If you ise a self signed certificate for the ingress you need o add the base64 encoded CA pem to the JWTAuthenticator.

cat k8s.pem | base64
LS0tLS1CR...
nano JWTAuthenticator.yaml
---
apiVersion: authentication.concierge.pinniped.dev/v1alpha1
kind: JWTAuthenticator
metadata:
   name: supervisor-jwt-authenticator
   namespace: pinniped-concierge
spec:
   issuer: https://supervisor.k8s.intra
   audience: jCIGaxMT5Yw9NvafTTVoXxGLkviPPyg6
   claims:
     username: username
     groups: groups
  # tls:
  #   certificateAuthorityData: LS0tLS1CR... # optional base64 CA data if using a self-signed certificate

The supervisor.k8s.intra domain must be resolwable from the pinniped-concierge. You can add supervisor.k8s.intra as like hists file to the coredns like this.

Below is an example of a ClusterRoleBinding that binds the role cluster-admin to the Keycloak group devops-team. (In my case it came from ldap) Create your own role bindings to fit your needs and apply them to the cluster.
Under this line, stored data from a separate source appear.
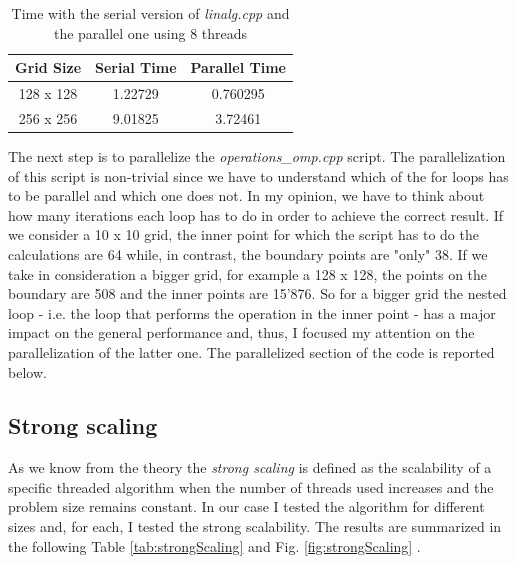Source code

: \documentclass[unicode,11pt,a4paper,oneside,numbers=endperiod,openany]{scrartcl}
\begin{document}
\begin{table}[h!]
\begin{center}
	\begin{tabular}{|c|c|c|}
		\hline
		\textbf{Grid Size} & \textbf{Serial Time} & \textbf{Parallel Time}\\
		\hline\hline
		128 x 128 & 1.22729 & 0.760295  \\
		\hline
		256 x 256  & 9.01825 & 3.72461  \\
		\hline
	\end{tabular}
\end{center}
\caption{Time with the serial version of \textit{linalg.cpp} and the parallel one using 8 threads}\label{tab:linalgSP}
\end{table}

The next step is to parallelize the \textit{operations\_omp.cpp} script. The parallelization of this script is non-trivial since we have to understand which of the for loops has to be parallel and which one does not. In my opinion, we have to think about how many iterations each loop has to do in order to achieve the correct result. If we consider a 10 x 10 grid, the inner point for which the script has to do the calculations are 64 while, in contrast, the boundary points are "only" 38. If we take in consideration a bigger grid, for example a 128 x 128, the points on the boundary are 508 and the inner points are 15'876. So for a bigger grid the nested loop - i.e. the loop that performs the operation in the inner point - has a major impact on the general performance and, thus, I focused my attention on the parallelization of the latter one.
The parallelized section of the code is reported below.\\
 

\subsection{Strong scaling}
As we know from the theory the \textit{strong scaling} is defined as the scalability of a specific threaded algorithm when the number of threads used increases and the problem size remains constant. In our case I tested the algorithm for different sizes and, for each, I tested the strong scalability. The results are summarized in the following Table \ref{tab:strongScaling} and Fig. \ref{fig:strongScaling} .
\end{document}
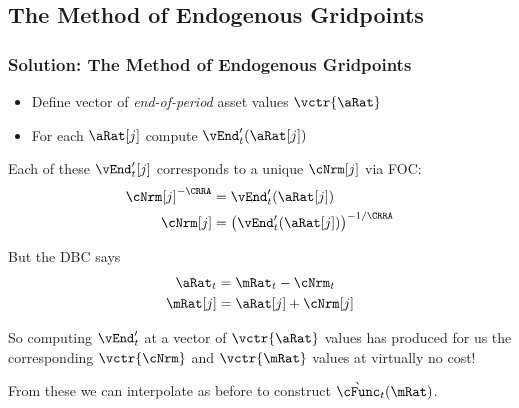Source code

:\documentclass{beamer}
\begin{document}
\subsection{The Method of Endogenous Gridpoints}
\begin{frame}
\frametitle{Solution: The Method of Endogenous Gridpoints}

\pause 

\begin{itemize}
\item Define vector of {\it end-of-period} asset values $\vctr{\aRat}$
\item For each $\aRat[j]$ compute $\vEnd_{t}^{\prime}(\aRat[j])$
\end{itemize}

\pause 

Each of these $\vEnd_{t}^{\prime}[j]$ corresponds to a unique
$\cNrm[j]$ via FOC:
\begin{equation}\begin{gathered}\begin{aligned}
  \cNrm[j]^{-\CRRA}  & = \vEnd_{t}^{\prime}(\aRat[j])
\\ \cNrm[j]  & = \left(\vEnd_{t}^{\prime}(\aRat[j])\right)^{-1/\CRRA}
\end{aligned}\end{gathered}\end{equation}

\pause 

But the DBC says
\begin{equation}\begin{gathered}\begin{aligned}
  \aRat_{t}  & = \mRat_{t} - \cNrm_{t}
\\ \mRat[j]  & = \aRat[j]+\cNrm[j]
\end{aligned}\end{gathered}\end{equation}

\pause 
So computing $\vEnd_{t}^{\prime}$ at a vector of $\vctr{\aRat}$ values has produced for us the corresponding $\vctr{\cNrm}$ and $\vctr{\mRat}$ 
values at virtually no cost!  

\pause 
\medskip 
From these we can interpolate as before to construct $\grave{\cFunc}_{t}(\mRat)$.

\end{frame}
\end{document}
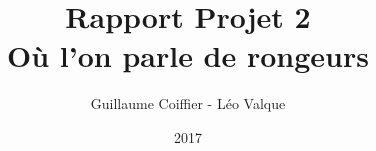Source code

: \documentclass{article}
\title{ \Huge{Rapport Projet 2} \\ Où l'on parle de rongeurs}
\author{Guillaume Coiffier - Léo Valque}
\date{2017}
\begin{document}
\renewcommand{\labelitemi}{$\bullet$}

\maketitle
\tableofcontents
\newpage


\newpage


\nocite{*}


\listoffigures
\end{document}
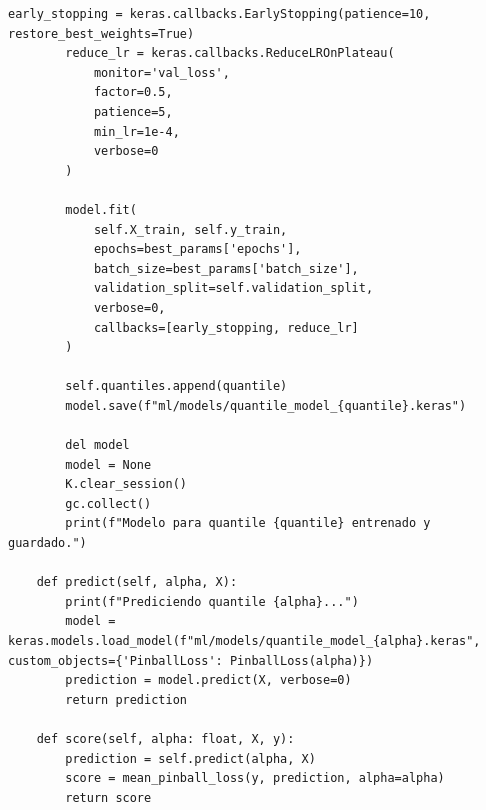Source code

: \documentclass[11pt]{book}
\theoremstyle{plain} %
\theoremstyle{definition} %
\begin{document}
\begin{lstlisting}[style=pythonstyle, caption=neuralnetwork.py]
        early_stopping = keras.callbacks.EarlyStopping(patience=10, restore_best_weights=True)
        reduce_lr = keras.callbacks.ReduceLROnPlateau(
            monitor='val_loss',
            factor=0.5,
            patience=5,
            min_lr=1e-4,
            verbose=0
        )
                
        model.fit(
            self.X_train, self.y_train,
            epochs=best_params['epochs'],
            batch_size=best_params['batch_size'],
            validation_split=self.validation_split,
            verbose=0,
            callbacks=[early_stopping, reduce_lr]
        )

        self.quantiles.append(quantile)
        model.save(f"ml/models/quantile_model_{quantile}.keras")

        del model
        model = None
        K.clear_session()
        gc.collect()
        print(f"Modelo para quantile {quantile} entrenado y guardado.")

    def predict(self, alpha, X):        
        print(f"Prediciendo quantile {alpha}...")
        model = keras.models.load_model(f"ml/models/quantile_model_{alpha}.keras", custom_objects={'PinballLoss': PinballLoss(alpha)})
        prediction = model.predict(X, verbose=0)
        return prediction

    def score(self, alpha: float, X, y):
        prediction = self.predict(alpha, X)
        score = mean_pinball_loss(y, prediction, alpha=alpha)
        return score

 \end{lstlisting}
\end{document}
nano devops-team_ClusterRoleBinding.yaml
---
apiVersion: rbac.authorization.k8s.io/v1
kind: ClusterRoleBinding
metadata:
  name: cluster-admin-it-afdeling
roleRef:
  apiGroup: rbac.authorization.k8s.io
  kind: ClusterRole
  name: cluster-admin
subjects:
  - apiGroup: rbac.authorization.k8s.io
    kind: Group
    name: devops-team

Install the Pinniped command-line tool

For osx you can use brew to install the command-line tool:

brew install vmware-tanzu/pinniped/pinniped-cli

Or find the appropriate binary for your platform from the latest release the put the command-line tool somewhere on your $PATH.

Generate the kubeconfig file wigh the default admin kubeconfig on the cluster’s master node:

pinniped get kubeconfig \
--oidc-ca-bundle /opt/k8s_sec_lab/cert/k8s.pem \
--output pinniped-kubeconfig

kubectl --kubeconfig pinniped-kubeconfig get pods -n pinniped-concierge
NAME                                                  READY   STATUS    RESTARTS   AGE
pinniped-concierge-9bc8bbdc5-qg75p                    1/1     Running   0          16m
pinniped-concierge-9bc8bbdc5-zxsjj                    1/1     Running   0          16m
pinniped-concierge-kube-cert-agent-5dcccbbb4b-56jbj   1/1     Running   0          79m

The k8s.pem file is containes the CA certificate from ca-issuer.